Secondo lo specialista autore di importanti saggi i bilaterali sono certamente favorevoli per la Svizzera, ma nessuno sa cosa esattamente significherebbe eliminarli. «L'idea che l'economia elvetica subirebbe un drastico declino se si creassero alcuni attriti nel commercio transfrontaliero è certamente sbagliata. L'economia della Confederazione è da secoli strettamente intrecciata con i paesi vicini: le relazioni sono sopravvissute a innumerevoli guerre, crisi e recessioni, l'abolizione degli accordi bilaterali rappresenterebbe solo una lieve rottura in termini storici. La Svizzera non avrebbe più un accesso privilegiato al mercato unico dell'Ue, ma l'accordo di libero scambio e le regole dell'Organizzazione mondiale del commercio continuerebbero ad essere applicate. Questo aspetto è molto più importante del riconoscimento reciproco degli standard».

Perché allora una parte dell'élite imprenditoriale sembra ancora entusiasta degli accordi? «Si vuole far parte del progetto si ha paura di perdere qualcosa», replica l'intervistato. «Era comprensibile che si temesse un declino dell'economia elvetica dopo il rifiuto dello Spazio economico europeo nel 1992. Allora l'Ue era un progetto dinamico per il futuro. Ma oggi? La Svizzera si trova in una posizione molto migliore rispetto alla maggior parte dei paesi dell'Ue e l'Unione non è più il progetto liberale di una volta. Spero che la situazione cambi di nuovo, ma non sembra che succederà nel prossimo futuro. Il momento dell'ulteriore avvicinamento della Svizzera all'Ue non potrebbe essere peggiore».

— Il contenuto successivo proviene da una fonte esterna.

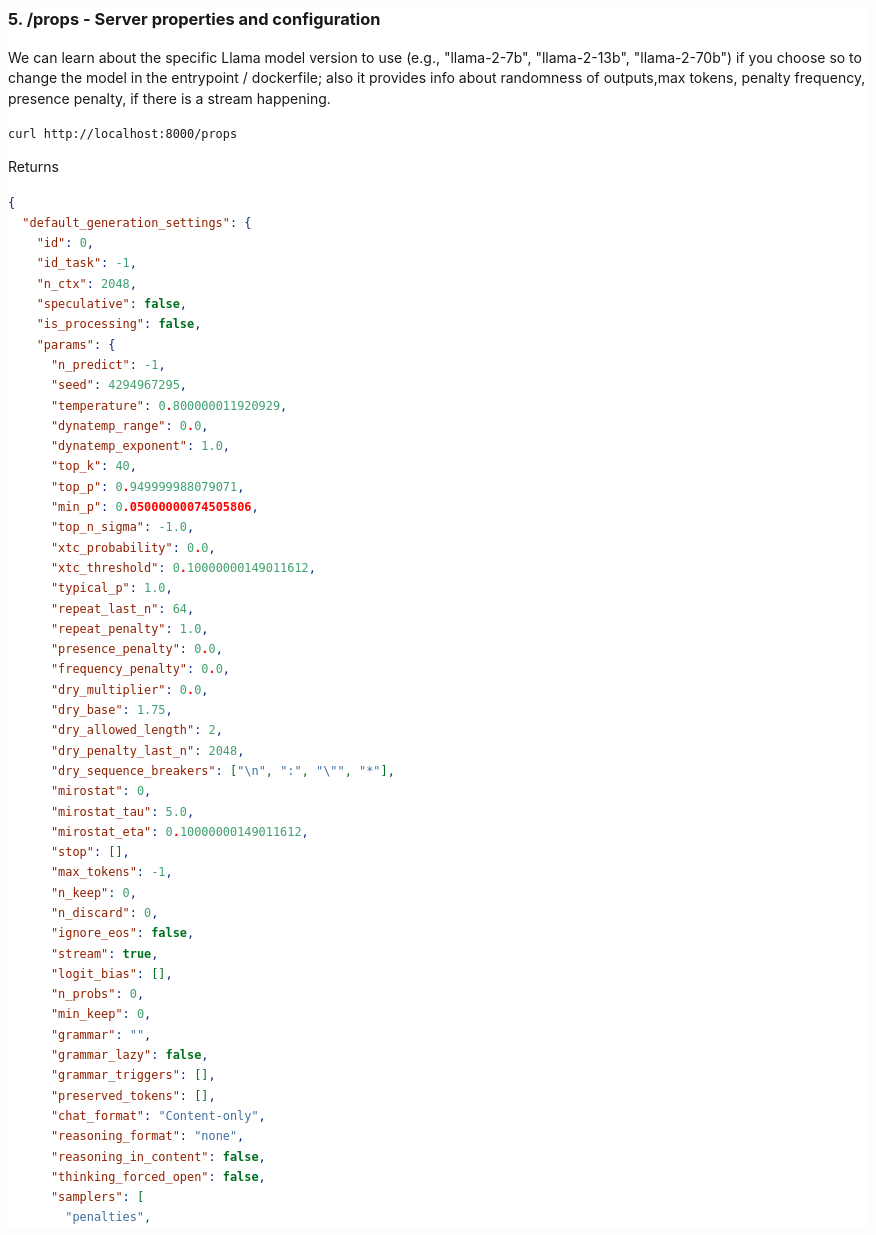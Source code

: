 ### 5. /props - Server properties and configuration

We can learn about the specific Llama model version to use (e.g., "llama-2-7b", "llama-2-13b", "llama-2-70b") if you choose so to change the model in the entrypoint / dockerfile; also it provides info about randomness of outputs,max tokens, penalty frequency, presence penalty, if there is a stream happening.

```bash
curl http://localhost:8000/props
```

Returns

```json
{
  "default_generation_settings": {
    "id": 0,
    "id_task": -1,
    "n_ctx": 2048,
    "speculative": false,
    "is_processing": false,
    "params": {
      "n_predict": -1,
      "seed": 4294967295,
      "temperature": 0.800000011920929,
      "dynatemp_range": 0.0,
      "dynatemp_exponent": 1.0,
      "top_k": 40,
      "top_p": 0.949999988079071,
      "min_p": 0.05000000074505806,
      "top_n_sigma": -1.0,
      "xtc_probability": 0.0,
      "xtc_threshold": 0.10000000149011612,
      "typical_p": 1.0,
      "repeat_last_n": 64,
      "repeat_penalty": 1.0,
      "presence_penalty": 0.0,
      "frequency_penalty": 0.0,
      "dry_multiplier": 0.0,
      "dry_base": 1.75,
      "dry_allowed_length": 2,
      "dry_penalty_last_n": 2048,
      "dry_sequence_breakers": ["\n", ":", "\"", "*"],
      "mirostat": 0,
      "mirostat_tau": 5.0,
      "mirostat_eta": 0.10000000149011612,
      "stop": [],
      "max_tokens": -1,
      "n_keep": 0,
      "n_discard": 0,
      "ignore_eos": false,
      "stream": true,
      "logit_bias": [],
      "n_probs": 0,
      "min_keep": 0,
      "grammar": "",
      "grammar_lazy": false,
      "grammar_triggers": [],
      "preserved_tokens": [],
      "chat_format": "Content-only",
      "reasoning_format": "none",
      "reasoning_in_content": false,
      "thinking_forced_open": false,
      "samplers": [
        "penalties",
```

Economiesuisse si batte però in prima linea per una convenzione con Bruxelles. «Loro ritengono che sia positivo per la Svizzera avere regole il più possibile identiche a quelle dei nostri più importanti partner commerciali, all'insegna del motto 'meno attriti ci sono, meglio è'. Ma dovremmo prima chiederci se le regole che dovremmo adottare sarebbero positive o negative per l'economia: la risposta è chiaramente negativa. In passato abbiamo avuto successo non perché abbiamo fatto le stesse cose dei nostri stati vicini, ma perché abbiamo fatto alcune cose particolarmente bene. Questo è stato possibile solo perché abbiamo mantenuto un certo margine di manovra per una politica economica indipendente, proprio come ogni altro paese europeo».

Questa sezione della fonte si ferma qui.